The real core of the film is the story of the SS officer played by Christoph Waltz and the Jewish girl he allowed to escape played by Melanie Laurent. These two actors give great, grounded performances that are certainly Oscar worthy.

I’m sure some people will be horrified by the movie’s ending –SPOILER ALERT – that Hitler dies at the hands of a French Jew seeking justice as well as two of the Basterds because some younger people might actually believe that is how the war in Europe ended. My response is: just how ignorant are people today? Unless a movie claims to be a documentary, one should assume everything you see on the screen is fiction, even those movies that carry the tag “inspired on real events” – perhaps especially those films.

Might I add: Puuulleease!

When I saw “District 9” today – a very impressive film that I liked a great deal – I talked a bit with a young man selling the tickets. He made the observation that Tarantino was making movies for older people considering some of the references in “basterds.” The director is 47 years old and while he is younger than me, he is no Gen Xer.

Here are some of the things I caught that might go over the heads of younger audiences:

Brad Pitt’s juts out his jaw at times and I could help but think of heroic actors such as Jack Holt – go ahead Google him. However at times his moustache and hairstyle make him look like Clark Gable.

While the title of the film is a homage to an Italian drive-in movie starring Bo Svenson and Fred Williamson, the gimmick of a terrorist group behind the lines is not unlike “The Dirty Dozen.”

While people easily caught the role played by Mike Myers, I doubt that unless you read the credits you’d realize Rod Taylor, the actor who made dozens of films including “The Birds” and “The Time Machine”, played Winston Churchill.

Max Linder, who is spoken about by the German private as being superior to Chaplin, was one of the earliest stars of cinema and influenced comedian who came after him.

I loved all of the references to film figures.

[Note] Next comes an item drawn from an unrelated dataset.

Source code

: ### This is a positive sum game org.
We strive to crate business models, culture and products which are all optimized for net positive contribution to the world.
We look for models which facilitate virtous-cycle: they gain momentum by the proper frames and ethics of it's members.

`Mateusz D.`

The theater in Paris was playing a mountain climbing film starring Leni Riefenstahl, the German actress turned director who made propaganda movies including “Triumph of the Will.” Most Americans might have heard of her as a controversial, to say the least, director and not know of her acting career.

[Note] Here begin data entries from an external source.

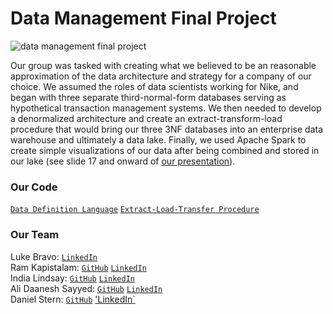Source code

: # Data Management Final Project
![data management final project](https://i.imgur.com/onsLBGK.jpg)

Our group was tasked with creating what we believed to be an reasonable approximation of the data architecture and strategy for a company of our choice. We assumed the roles of data scientists working for Nike, and began with three separate third-normal-form databases serving as hypothetical transaction management systems. We then needed to develop a denormalized architecture and create an extract-transform-load procedure that would bring our three 3NF databases into an enterprise data warehouse and ultimately a data lake. Finally, we used Apache Spark to create simple visualizations of our data after being combined and stored in our lake (see slide 17 and onward of [our presentation](https://github.com/lukembravo/data_management_final_project/blob/master/Presentation%20deck.pdf)).

### Our Code 
[`Data Definition Language`](https://github.com/lukembravo/data_management_final_project/blob/master/DDL.sql) [`Extract-Load-Transfer Procedure`](https://github.com/lukembravo/data_management_final_project/blob/master/ETL%20final.sql)

### Our Team
Luke Bravo: [`LinkedIn`](https://www.linkedin.com/in/luke-bravo/)  
Ram Kapistalam: [`GitHub`](https://github.com/rkapistalam) [`LinkedIn`](https://www.linkedin.com/in/ramkapistalam/)  
India Lindsay: [`GitHub`](https://github.com/indialindsay) [`LinkedIn`](https://www.linkedin.com/in/india-lindsay/)  
Ali Daanesh Sayyed: [`GitHub`](https://github.com/adsayyed?tab=repositories) [`LinkedIn`](https://www.linkedin.com/in/adsayyed/)  
Daniel Stern: [`GitHub`](https://github.com/Daniel-Stern-98) ['LinkedIn`](https://www.linkedin.com/in/daniel-g-stern/)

Emil Jannings was one of the great actors of the 1920s who made films in Europe and in Hollywood. His heavy accent ended his career in Hollywood and he was one of the people in the German film industry who embraced the Nazis instead of fleeing from them.

There is a reference about what Joseph Goebbels was doing to UFA (Uffa) in the film that probably is puzzling to many. The propaganda minister had taken over UFA, the most prominent studio in Germany, in order to produce films to further the Nazi cause and to try to distract the German people from the realities of war.

I’m sure there are more. I’ll catch some more when I see the film again.